住宅ローン控除は、住宅ローンを組んでマイホームを取得し、実際に「自分が住むため」に使っていることが前提です。この「自ら居住する」という条件を満たしていないと、控除は使えません。では、夫が単身赴任で住宅に住んでいない場合はどうなるのでしょうか?
実は、「単身赴任」は例外的に認められているケースです。
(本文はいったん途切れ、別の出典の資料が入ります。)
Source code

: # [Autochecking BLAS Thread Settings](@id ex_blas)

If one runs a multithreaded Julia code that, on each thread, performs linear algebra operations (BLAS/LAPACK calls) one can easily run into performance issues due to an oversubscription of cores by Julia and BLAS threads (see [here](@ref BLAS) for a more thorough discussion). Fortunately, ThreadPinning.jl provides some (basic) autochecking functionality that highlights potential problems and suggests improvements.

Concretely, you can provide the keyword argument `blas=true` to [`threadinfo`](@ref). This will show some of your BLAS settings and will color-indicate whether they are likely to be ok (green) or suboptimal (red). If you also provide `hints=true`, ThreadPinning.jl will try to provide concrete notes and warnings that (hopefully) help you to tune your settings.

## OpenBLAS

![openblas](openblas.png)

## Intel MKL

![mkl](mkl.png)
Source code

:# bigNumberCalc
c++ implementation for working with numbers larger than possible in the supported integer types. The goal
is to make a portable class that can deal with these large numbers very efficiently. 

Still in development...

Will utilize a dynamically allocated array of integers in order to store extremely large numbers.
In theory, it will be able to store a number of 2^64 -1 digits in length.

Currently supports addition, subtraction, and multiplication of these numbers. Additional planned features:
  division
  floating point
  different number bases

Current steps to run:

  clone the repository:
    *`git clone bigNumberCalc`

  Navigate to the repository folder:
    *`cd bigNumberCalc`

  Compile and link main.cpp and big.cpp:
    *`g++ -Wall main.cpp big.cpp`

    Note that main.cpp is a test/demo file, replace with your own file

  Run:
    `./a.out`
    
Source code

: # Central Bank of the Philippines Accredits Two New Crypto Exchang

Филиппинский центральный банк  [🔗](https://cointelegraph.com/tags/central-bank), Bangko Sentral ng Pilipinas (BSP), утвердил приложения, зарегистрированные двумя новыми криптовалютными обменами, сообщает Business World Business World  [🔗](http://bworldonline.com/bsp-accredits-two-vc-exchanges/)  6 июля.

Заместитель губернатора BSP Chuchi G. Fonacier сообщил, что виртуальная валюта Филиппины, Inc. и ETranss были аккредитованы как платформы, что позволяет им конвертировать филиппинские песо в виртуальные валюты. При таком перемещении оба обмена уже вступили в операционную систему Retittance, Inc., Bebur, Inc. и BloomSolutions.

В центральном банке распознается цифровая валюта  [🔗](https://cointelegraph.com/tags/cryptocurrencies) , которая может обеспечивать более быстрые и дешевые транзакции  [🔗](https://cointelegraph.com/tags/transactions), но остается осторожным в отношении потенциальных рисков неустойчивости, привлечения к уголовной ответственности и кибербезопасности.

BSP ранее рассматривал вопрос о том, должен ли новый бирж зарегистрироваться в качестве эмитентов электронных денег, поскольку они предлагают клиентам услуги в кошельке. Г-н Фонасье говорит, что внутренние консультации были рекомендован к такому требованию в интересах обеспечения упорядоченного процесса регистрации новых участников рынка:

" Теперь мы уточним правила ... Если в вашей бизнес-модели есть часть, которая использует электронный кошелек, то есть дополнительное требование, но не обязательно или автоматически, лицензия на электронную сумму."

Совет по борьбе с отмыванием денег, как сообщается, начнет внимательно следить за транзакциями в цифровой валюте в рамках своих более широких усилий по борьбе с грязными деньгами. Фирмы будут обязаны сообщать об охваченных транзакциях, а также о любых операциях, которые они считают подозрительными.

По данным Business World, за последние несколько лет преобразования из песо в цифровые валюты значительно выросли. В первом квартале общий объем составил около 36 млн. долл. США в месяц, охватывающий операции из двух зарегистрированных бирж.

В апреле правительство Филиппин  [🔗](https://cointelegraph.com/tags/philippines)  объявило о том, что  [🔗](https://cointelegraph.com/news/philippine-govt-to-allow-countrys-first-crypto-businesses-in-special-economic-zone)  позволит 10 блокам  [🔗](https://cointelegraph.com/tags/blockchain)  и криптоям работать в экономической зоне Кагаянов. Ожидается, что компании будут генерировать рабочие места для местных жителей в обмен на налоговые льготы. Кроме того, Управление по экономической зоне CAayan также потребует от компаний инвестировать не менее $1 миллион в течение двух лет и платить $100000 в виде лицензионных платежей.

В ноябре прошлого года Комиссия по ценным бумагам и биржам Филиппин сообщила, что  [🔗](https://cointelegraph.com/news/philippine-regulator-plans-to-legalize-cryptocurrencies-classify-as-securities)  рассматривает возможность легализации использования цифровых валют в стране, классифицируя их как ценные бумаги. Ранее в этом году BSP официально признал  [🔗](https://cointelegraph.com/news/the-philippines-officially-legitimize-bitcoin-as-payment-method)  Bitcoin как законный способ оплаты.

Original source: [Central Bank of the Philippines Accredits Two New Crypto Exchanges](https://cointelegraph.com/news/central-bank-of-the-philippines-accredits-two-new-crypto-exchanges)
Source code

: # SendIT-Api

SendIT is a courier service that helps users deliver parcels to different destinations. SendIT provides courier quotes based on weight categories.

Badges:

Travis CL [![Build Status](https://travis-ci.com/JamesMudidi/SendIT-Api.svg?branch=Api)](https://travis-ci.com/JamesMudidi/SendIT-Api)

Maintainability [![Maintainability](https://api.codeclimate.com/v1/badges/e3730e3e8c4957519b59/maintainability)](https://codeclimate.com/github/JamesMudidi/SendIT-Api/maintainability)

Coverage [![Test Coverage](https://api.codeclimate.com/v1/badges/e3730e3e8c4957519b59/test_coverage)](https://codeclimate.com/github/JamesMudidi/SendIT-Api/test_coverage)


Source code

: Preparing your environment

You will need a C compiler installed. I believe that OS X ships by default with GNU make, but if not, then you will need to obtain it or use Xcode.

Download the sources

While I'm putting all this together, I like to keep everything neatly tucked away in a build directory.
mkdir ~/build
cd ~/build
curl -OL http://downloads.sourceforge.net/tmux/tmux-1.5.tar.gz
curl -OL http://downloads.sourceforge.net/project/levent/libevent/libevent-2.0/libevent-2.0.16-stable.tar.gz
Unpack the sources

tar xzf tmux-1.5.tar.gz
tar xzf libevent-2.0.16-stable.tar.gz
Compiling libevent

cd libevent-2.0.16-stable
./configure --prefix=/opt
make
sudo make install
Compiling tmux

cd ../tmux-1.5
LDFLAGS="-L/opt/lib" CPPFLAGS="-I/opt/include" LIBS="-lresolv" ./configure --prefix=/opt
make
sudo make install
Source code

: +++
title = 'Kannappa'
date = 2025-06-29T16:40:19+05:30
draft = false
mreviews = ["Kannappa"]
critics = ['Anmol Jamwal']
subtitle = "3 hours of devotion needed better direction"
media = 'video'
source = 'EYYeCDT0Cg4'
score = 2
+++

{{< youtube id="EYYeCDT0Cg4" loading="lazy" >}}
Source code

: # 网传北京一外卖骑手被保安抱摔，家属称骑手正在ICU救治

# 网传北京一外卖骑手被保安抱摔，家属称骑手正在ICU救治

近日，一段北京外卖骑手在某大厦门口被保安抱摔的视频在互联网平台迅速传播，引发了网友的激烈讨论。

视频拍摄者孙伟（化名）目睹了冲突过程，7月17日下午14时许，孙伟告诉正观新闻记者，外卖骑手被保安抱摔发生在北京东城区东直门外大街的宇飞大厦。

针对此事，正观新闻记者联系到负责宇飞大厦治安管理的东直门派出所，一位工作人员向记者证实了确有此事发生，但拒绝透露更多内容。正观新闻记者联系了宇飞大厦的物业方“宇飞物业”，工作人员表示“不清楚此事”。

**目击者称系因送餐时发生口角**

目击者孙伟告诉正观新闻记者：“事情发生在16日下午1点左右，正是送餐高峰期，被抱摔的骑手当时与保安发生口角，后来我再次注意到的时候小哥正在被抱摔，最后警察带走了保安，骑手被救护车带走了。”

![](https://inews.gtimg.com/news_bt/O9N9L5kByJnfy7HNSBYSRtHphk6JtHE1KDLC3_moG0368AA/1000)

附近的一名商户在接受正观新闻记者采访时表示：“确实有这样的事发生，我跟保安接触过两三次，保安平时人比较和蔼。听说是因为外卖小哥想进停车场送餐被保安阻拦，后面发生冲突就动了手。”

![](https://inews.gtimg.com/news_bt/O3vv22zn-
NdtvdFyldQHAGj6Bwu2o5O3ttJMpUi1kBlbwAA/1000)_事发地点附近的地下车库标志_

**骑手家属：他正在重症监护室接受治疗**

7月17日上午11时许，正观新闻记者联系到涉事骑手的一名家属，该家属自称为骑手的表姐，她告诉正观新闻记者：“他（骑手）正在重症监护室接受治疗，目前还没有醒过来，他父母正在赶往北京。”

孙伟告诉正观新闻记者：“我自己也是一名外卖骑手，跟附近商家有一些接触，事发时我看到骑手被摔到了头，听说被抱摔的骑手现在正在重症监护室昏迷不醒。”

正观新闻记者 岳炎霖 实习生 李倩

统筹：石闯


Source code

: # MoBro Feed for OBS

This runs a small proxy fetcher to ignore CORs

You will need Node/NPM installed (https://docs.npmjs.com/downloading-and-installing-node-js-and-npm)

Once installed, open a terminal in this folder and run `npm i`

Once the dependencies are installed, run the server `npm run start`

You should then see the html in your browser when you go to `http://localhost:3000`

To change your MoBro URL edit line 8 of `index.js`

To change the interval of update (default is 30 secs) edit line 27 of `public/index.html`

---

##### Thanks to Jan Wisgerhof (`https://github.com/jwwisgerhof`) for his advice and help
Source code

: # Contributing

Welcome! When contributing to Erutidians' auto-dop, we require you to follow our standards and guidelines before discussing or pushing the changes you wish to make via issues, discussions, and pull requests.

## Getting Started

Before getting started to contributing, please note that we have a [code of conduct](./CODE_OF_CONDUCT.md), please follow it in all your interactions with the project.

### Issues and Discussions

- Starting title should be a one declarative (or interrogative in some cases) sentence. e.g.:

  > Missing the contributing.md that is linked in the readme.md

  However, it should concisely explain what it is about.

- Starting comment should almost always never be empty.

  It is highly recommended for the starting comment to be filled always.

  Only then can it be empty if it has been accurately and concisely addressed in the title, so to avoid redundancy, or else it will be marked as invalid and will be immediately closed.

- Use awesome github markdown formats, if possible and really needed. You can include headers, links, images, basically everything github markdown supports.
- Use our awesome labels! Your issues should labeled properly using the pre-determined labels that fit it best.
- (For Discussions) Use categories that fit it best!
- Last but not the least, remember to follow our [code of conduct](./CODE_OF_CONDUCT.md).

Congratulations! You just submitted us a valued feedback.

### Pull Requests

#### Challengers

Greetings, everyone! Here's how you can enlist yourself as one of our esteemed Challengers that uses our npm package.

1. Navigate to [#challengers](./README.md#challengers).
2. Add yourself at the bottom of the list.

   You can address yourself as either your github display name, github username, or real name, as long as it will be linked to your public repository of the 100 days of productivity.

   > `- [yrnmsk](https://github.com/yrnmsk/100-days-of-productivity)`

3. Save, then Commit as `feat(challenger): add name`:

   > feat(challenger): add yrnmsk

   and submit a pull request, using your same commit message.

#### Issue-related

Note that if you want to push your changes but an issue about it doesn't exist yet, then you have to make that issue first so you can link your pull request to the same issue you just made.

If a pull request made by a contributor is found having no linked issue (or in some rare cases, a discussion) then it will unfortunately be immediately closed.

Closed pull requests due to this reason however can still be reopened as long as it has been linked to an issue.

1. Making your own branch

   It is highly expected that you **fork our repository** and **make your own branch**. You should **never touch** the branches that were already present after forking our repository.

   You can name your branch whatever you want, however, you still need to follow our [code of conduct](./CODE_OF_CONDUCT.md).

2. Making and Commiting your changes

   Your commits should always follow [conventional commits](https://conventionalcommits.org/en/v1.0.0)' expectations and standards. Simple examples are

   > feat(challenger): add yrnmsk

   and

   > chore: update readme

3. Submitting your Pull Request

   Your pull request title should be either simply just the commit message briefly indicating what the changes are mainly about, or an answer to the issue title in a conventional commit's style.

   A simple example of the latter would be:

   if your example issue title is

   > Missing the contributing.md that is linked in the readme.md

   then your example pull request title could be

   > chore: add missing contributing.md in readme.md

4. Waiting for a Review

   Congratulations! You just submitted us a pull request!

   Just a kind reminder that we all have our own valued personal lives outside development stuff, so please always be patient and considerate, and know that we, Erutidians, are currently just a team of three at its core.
ただし、単身赴任中も「生計を一にする家族が引き続きその住宅に居住している」場合に限り、住宅ローン控除は継続して受けられます。
国税庁も、「やむを得ない事情で一時的に居住しなくなった場合」でも、家族が住み続けていれば居住要件を満たすとしています。
つまり、単身赴任が一時的であり、引き続き「生計を一にする家族がその住宅に実際に居住し、生活の本拠地として使われている」と認められれば、住宅ローン控除は受け続けられます。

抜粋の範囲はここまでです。